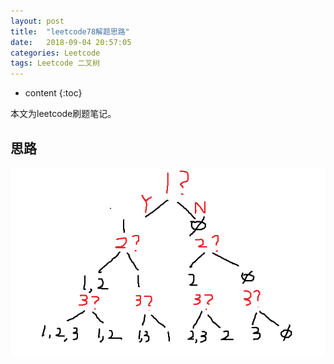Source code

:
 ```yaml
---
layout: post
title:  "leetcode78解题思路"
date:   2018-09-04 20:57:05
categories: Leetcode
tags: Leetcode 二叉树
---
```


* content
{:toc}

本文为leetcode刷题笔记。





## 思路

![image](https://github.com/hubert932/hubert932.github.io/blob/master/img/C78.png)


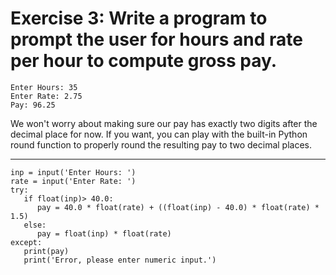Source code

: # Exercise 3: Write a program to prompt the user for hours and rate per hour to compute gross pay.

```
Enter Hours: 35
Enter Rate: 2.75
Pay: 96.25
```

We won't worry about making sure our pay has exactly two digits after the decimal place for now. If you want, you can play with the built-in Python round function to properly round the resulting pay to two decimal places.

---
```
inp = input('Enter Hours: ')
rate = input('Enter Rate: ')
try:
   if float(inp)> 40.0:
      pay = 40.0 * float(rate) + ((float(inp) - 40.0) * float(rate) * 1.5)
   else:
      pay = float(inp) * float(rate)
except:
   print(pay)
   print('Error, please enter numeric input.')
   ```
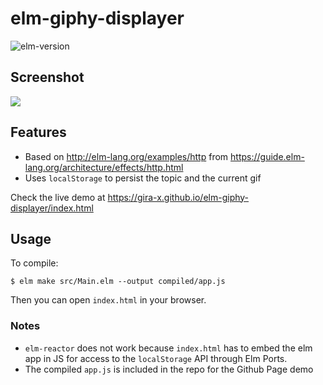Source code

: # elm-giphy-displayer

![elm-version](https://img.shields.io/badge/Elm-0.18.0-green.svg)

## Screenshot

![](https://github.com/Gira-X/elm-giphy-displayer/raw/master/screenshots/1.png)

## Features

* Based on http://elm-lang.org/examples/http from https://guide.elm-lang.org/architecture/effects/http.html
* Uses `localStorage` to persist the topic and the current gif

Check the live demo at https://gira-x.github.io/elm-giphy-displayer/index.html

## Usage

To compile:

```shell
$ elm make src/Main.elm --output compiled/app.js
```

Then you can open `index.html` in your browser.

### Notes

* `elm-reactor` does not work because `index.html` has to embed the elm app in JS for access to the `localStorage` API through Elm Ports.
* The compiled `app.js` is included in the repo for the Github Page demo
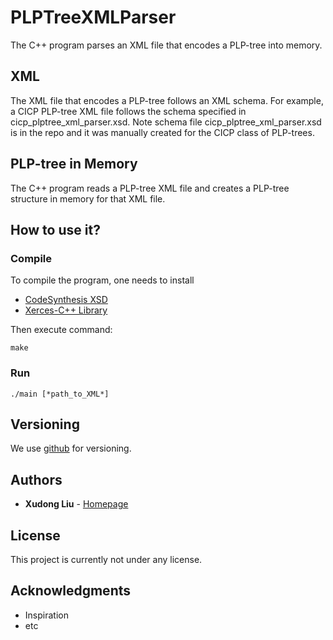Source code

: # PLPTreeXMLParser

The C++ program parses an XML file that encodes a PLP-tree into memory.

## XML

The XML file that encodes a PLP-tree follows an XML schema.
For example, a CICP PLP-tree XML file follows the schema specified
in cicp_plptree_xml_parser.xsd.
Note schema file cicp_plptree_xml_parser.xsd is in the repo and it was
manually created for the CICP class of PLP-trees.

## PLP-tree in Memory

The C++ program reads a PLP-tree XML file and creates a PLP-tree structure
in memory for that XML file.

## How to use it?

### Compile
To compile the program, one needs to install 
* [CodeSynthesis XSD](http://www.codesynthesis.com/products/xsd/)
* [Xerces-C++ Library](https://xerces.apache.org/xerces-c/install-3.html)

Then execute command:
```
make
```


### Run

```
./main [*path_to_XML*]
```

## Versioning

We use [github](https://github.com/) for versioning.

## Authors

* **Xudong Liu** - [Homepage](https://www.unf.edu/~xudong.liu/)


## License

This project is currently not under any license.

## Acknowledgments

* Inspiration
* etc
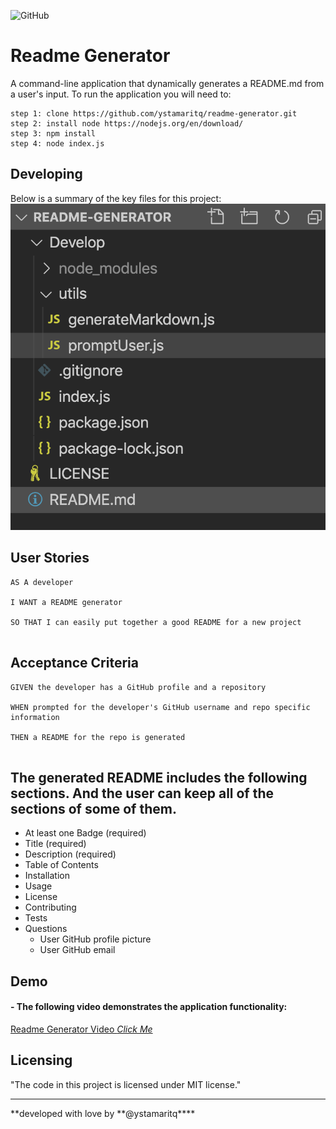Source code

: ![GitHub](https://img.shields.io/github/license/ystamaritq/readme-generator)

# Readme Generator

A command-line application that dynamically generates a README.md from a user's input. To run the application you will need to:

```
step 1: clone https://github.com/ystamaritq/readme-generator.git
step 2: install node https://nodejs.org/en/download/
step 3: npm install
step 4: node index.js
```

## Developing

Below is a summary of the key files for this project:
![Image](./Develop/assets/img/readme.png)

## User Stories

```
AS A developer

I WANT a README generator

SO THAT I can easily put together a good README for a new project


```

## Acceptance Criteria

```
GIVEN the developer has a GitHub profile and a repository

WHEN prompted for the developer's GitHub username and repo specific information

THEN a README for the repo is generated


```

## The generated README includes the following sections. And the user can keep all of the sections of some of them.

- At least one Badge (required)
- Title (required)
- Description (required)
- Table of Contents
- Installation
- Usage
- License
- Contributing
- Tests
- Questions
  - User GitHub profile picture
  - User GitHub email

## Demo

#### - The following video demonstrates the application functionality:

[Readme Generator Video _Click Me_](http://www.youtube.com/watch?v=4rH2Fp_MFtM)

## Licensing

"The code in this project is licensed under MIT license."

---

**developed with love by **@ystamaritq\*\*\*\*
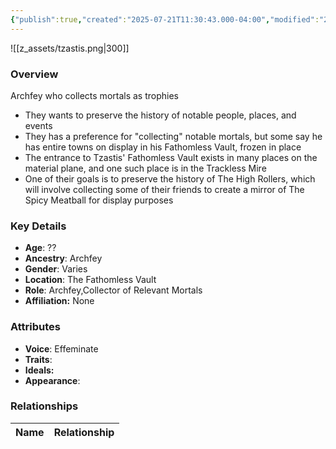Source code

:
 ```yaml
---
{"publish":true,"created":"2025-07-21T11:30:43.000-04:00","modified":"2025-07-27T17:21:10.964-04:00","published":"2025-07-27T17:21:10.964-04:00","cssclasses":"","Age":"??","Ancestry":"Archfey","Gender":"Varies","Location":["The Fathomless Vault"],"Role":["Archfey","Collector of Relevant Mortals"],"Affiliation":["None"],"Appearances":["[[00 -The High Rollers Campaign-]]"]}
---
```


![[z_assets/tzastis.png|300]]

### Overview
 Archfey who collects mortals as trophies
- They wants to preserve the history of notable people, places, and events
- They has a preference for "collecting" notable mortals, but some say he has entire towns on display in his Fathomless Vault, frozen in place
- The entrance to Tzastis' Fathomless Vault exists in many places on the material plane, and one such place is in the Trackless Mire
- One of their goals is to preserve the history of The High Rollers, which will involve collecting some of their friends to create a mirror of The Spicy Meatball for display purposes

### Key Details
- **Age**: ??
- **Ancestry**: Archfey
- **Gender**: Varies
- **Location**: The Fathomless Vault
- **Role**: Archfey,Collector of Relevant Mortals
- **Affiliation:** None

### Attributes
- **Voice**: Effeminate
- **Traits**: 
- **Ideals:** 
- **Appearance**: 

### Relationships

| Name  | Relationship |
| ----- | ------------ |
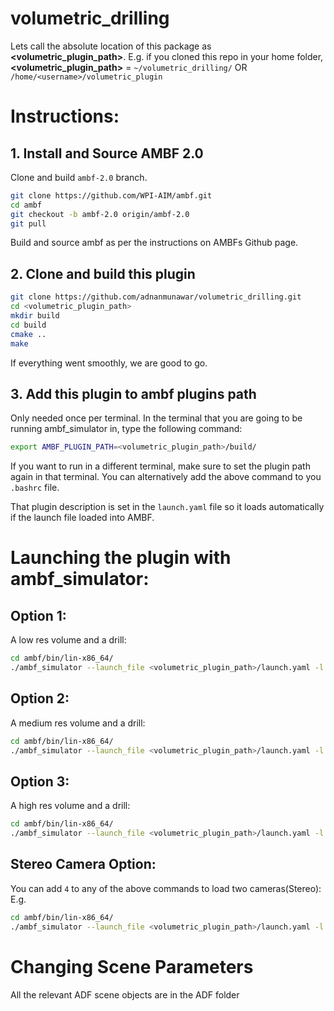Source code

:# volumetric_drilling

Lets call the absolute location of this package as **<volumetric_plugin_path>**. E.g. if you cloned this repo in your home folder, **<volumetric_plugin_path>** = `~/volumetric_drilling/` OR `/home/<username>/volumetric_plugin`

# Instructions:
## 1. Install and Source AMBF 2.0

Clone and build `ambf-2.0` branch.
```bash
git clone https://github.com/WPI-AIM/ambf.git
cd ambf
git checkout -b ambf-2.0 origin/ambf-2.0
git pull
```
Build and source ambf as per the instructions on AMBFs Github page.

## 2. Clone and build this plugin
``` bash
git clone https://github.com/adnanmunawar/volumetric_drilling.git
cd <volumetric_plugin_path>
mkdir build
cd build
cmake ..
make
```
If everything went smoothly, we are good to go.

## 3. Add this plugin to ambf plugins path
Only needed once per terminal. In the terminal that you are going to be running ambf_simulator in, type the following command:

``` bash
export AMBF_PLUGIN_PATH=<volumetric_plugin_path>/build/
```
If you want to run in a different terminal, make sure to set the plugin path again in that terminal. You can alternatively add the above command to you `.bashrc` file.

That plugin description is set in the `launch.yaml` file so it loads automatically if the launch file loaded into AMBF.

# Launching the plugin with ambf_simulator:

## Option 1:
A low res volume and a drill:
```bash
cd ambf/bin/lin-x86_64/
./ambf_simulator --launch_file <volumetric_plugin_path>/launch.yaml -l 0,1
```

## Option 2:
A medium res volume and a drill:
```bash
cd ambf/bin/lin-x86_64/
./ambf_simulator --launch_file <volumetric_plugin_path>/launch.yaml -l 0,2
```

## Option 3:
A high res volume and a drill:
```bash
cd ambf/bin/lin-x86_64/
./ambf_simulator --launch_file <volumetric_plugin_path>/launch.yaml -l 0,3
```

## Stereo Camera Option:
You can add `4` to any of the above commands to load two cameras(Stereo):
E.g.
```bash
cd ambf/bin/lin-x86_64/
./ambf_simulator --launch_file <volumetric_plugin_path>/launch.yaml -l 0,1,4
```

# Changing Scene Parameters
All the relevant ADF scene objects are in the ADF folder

+++++

Activity: Using only the entries above, output the line with "# Readme Generator", the line with "#### - The following", and all lines between them, exactly as they stand.

The answer:
# Readme Generator

A command-line application that dynamically generates a README.md from a user's input. To run the application you will need to:

```
step 1: clone https://github.com/ystamaritq/readme-generator.git
step 2: install node https://nodejs.org/en/download/
step 3: npm install
step 4: node index.js
```

## Developing

Below is a summary of the key files for this project:
![Image](./Develop/assets/img/readme.png)

## User Stories

```
AS A developer

I WANT a README generator

SO THAT I can easily put together a good README for a new project


```

## Acceptance Criteria

```
GIVEN the developer has a GitHub profile and a repository

WHEN prompted for the developer's GitHub username and repo specific information

THEN a README for the repo is generated


```

## The generated README includes the following sections. And the user can keep all of the sections of some of them.

- At least one Badge (required)
- Title (required)
- Description (required)
- Table of Contents
- Installation
- Usage
- License
- Contributing
- Tests
- Questions
  - User GitHub profile picture
  - User GitHub email

## Demo

#### - The following video demonstrates the application functionality:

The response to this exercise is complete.